How Nested Functions Work, part 1
Edward Diener
eddielee_no_spam_here at tropicsoft.com
Wed Sep 2 21:27:34 PDT 2009
Jarrett Billingsley wrote:
> On Wed, Sep 2, 2009 at 9:45 AM, Andrei
> Alexandrescu<SeeWebsiteForEmail at erdani.org> wrote:
>> Jarrett Billingsley wrote:
>>> Well repeat should probably always take a delegate since most likely,
>>> you're going to be passing it a lambda. However I agree that it would
>>> be very, very nice to be able to make APIs take just delegates and
>>> allow functions to be implicitly cast to them. You can already make
>>> your own thunks, but they're not going to be as efficient as something
>>> that actually works on an ABI level.
>> Did someone file a bug report on this?
>
> Surprisingly, it doesn't seem like it. Walter himself, in the spec,
> said that "Function pointers and delegates may merge into a common
> syntax and be interchangeable with each other," so I just assume that
> no one has found it necessary to make a report. Maybe there should be.

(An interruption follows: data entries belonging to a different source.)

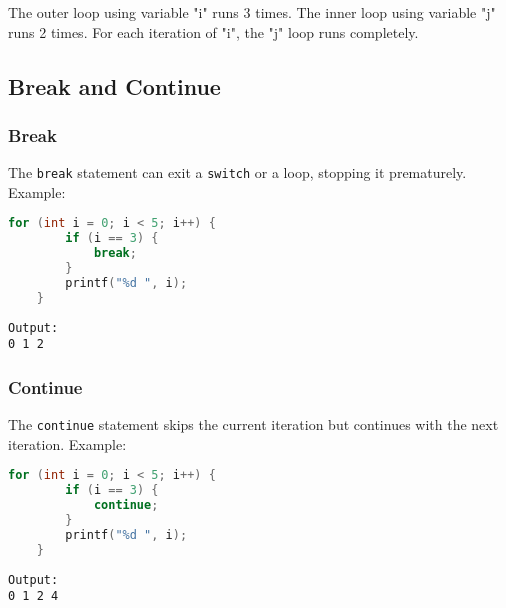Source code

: The outer loop using variable "i" runs 3 times.  
The inner loop using variable "j" runs 2 times.  
For each iteration of "i", the "j" loop runs completely.  

\subsection{Break and Continue}

\subsubsection{Break}

The \verb|break| statement can exit a \verb|switch| or a loop, stopping it prematurely.
Example:
\begin{lstlisting}[language=c]
	for (int i = 0; i < 5; i++) {
		if (i == 3) {
			break;  
		}
		printf("%d ", i);
	}
\end{lstlisting}
\begin{verbatim}
Output:
0 1 2
\end{verbatim}

\subsubsection{Continue}

The \verb|continue| statement skips the current iteration but continues with the next iteration.
Example:
\begin{lstlisting}[language=c]
	for (int i = 0; i < 5; i++) {
		if (i == 3) {
			continue;
		}
		printf("%d ", i);
	}
\end{lstlisting}
\begin{verbatim}
Output:
0 1 2 4
\end{verbatim}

I suggested this a long time back on this NG, and I am sure many others
have also. A function pointer should essentially be a delegate whose
object is null. That is essentially the way delegates are in .Net. In
C++, boost::Function can encompass any C++ callable type so there is
little theoretical reason why D should not encompass all callable types
into a delegate. Having to program for any callable type, in a
functional callable or signal/slots library, by dealing with the two
signature variations of a function pointer and a delegate rather than a
single common signature is a real PITA in an advanced programming language.